TASK INSTRUCTIONS: Report back each line of the records that contains the string "libsystemd".

PROVIDED ENTRIES:

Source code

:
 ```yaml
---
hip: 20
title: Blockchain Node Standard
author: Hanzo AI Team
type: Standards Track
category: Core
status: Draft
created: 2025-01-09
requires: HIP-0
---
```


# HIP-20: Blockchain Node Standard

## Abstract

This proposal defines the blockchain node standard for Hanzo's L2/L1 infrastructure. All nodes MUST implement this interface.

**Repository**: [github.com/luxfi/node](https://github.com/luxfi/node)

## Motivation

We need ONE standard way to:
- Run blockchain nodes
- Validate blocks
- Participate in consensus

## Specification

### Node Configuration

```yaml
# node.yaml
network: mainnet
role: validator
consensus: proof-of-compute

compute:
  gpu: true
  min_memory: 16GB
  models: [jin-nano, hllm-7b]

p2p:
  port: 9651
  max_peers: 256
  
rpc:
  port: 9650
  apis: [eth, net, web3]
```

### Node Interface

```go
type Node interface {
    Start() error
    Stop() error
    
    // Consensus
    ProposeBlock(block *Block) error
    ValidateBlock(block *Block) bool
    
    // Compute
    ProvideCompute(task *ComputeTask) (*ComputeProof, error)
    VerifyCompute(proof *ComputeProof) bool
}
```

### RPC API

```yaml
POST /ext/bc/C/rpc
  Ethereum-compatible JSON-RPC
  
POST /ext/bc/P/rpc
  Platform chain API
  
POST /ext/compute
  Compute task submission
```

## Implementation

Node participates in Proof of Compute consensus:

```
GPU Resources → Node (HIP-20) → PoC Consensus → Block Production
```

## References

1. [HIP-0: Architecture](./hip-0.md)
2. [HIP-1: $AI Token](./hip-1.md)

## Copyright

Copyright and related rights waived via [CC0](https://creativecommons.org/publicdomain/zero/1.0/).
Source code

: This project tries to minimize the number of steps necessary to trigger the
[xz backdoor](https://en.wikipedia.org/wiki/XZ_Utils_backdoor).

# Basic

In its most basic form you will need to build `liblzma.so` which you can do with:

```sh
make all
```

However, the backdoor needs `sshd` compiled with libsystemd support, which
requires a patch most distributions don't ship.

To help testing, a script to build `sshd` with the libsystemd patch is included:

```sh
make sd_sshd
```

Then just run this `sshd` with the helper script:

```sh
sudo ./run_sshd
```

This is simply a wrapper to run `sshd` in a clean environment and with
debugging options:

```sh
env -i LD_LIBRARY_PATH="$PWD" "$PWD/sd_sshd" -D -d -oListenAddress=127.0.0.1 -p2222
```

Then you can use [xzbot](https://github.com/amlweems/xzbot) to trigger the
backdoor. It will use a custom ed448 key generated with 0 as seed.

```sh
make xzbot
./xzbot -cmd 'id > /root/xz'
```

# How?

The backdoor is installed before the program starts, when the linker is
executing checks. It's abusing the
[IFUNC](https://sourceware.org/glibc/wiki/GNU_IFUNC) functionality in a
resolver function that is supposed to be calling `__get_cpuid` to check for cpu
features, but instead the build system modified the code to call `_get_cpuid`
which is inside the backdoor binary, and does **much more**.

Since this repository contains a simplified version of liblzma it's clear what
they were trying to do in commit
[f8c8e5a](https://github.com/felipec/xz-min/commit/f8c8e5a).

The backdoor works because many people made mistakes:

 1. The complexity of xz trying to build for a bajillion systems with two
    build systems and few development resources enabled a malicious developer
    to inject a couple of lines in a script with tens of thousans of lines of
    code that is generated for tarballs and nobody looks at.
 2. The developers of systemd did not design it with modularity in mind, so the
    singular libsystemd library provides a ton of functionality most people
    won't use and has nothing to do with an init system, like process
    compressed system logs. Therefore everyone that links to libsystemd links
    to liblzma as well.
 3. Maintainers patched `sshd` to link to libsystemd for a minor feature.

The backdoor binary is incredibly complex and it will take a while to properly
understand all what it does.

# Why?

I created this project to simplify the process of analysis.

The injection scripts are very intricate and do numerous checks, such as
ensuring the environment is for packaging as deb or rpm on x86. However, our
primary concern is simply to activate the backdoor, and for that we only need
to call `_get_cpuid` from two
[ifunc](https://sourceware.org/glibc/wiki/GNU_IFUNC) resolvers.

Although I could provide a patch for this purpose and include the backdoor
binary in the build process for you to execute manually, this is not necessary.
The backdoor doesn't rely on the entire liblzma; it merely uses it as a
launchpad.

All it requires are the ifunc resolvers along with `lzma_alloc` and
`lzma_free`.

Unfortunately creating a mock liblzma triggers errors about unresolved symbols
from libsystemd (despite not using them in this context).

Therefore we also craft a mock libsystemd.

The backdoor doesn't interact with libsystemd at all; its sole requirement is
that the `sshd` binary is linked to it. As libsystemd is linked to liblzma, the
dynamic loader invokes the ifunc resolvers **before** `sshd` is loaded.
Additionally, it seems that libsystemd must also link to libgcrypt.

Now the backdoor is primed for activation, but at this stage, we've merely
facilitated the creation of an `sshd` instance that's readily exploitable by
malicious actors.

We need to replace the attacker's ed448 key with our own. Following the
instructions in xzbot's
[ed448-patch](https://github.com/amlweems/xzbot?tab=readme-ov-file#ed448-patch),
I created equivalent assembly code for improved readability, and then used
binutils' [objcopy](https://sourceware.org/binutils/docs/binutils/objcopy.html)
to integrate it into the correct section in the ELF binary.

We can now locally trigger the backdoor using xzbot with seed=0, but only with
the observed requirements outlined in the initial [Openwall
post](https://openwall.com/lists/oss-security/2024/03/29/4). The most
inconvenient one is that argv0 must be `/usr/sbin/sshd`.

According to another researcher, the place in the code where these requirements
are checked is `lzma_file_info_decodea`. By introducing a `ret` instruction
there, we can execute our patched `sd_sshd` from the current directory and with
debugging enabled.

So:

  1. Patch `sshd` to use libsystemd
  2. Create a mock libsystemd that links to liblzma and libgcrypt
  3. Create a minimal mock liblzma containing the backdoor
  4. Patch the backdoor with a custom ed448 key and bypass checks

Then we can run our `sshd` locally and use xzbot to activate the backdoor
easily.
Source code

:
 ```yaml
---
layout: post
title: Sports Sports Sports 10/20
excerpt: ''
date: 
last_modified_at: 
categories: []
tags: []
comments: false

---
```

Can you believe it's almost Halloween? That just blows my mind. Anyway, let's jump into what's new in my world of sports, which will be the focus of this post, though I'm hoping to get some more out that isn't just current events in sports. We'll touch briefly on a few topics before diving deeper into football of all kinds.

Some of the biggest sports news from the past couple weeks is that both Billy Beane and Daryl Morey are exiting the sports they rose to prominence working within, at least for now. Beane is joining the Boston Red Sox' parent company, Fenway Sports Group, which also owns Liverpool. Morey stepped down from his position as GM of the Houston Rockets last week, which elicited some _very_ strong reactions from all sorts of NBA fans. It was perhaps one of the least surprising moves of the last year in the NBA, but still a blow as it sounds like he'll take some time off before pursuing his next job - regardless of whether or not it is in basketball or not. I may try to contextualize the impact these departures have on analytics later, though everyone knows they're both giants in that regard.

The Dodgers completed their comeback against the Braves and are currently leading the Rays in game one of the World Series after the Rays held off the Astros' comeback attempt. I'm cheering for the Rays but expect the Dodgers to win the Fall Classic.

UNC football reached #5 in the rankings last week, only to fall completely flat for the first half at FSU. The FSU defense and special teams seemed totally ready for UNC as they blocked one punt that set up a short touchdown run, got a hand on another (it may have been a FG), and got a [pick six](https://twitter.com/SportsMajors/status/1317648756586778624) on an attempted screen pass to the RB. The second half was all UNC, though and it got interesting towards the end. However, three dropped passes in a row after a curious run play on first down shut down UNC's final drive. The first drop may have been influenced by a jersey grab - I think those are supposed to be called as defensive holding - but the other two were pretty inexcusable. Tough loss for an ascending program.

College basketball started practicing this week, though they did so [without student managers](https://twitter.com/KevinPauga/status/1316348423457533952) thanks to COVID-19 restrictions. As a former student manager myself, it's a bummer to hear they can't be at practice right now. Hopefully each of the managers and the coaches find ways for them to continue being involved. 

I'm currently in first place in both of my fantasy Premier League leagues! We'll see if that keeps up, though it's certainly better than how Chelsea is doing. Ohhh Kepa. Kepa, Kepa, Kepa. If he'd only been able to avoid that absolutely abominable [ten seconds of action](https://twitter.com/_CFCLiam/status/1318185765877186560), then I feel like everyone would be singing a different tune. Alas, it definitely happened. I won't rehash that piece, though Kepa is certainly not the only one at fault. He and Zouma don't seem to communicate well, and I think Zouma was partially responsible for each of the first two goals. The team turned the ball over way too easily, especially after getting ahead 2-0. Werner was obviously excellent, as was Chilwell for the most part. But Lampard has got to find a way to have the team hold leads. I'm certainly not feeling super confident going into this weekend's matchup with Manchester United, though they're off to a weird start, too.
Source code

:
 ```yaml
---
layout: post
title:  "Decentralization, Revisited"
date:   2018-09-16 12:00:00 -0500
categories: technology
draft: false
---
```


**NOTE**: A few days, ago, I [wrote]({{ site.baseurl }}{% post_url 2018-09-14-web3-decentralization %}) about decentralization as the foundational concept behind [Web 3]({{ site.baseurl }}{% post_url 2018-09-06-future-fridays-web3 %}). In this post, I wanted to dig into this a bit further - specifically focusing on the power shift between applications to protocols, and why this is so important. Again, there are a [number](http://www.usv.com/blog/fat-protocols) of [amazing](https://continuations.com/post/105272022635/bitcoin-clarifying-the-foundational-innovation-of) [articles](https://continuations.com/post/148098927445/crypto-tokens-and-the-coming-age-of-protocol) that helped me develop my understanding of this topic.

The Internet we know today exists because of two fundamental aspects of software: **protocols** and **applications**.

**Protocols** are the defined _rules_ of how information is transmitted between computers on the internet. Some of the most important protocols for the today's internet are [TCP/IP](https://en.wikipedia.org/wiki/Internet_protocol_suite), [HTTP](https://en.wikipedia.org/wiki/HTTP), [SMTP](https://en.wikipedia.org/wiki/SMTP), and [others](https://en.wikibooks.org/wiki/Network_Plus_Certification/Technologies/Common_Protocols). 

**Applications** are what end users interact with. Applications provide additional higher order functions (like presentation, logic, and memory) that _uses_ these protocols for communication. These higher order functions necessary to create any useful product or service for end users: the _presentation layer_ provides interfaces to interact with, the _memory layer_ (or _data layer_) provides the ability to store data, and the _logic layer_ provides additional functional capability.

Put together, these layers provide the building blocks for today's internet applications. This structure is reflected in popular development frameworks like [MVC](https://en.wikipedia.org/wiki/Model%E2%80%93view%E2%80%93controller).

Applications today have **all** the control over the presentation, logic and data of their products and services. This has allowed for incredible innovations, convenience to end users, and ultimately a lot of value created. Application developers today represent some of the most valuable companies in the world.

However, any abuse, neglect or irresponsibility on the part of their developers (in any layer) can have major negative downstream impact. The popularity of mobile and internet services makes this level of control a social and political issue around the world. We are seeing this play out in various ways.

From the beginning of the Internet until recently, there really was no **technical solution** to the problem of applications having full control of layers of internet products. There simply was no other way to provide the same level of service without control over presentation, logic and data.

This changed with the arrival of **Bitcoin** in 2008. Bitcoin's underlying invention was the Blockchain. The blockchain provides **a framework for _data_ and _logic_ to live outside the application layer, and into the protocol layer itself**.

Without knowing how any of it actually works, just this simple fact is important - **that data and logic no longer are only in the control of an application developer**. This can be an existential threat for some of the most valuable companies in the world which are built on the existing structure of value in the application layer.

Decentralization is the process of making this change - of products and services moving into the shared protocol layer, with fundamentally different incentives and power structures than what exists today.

OUTPUT OF THE EXERCISE:
However, the backdoor needs `sshd` compiled with libsystemd support, which
To help testing, a script to build `sshd` with the libsystemd patch is included:
    singular libsystemd library provides a ton of functionality most people
    compressed system logs. Therefore everyone that links to libsystemd links
 3. Maintainers patched `sshd` to link to libsystemd for a minor feature.
from libsystemd (despite not using them in this context).
Therefore we also craft a mock libsystemd.
The backdoor doesn't interact with libsystemd at all; its sole requirement is
that the `sshd` binary is linked to it. As libsystemd is linked to liblzma, the
Additionally, it seems that libsystemd must also link to libgcrypt.
  1. Patch `sshd` to use libsystemd
  2. Create a mock libsystemd that links to liblzma and libgcrypt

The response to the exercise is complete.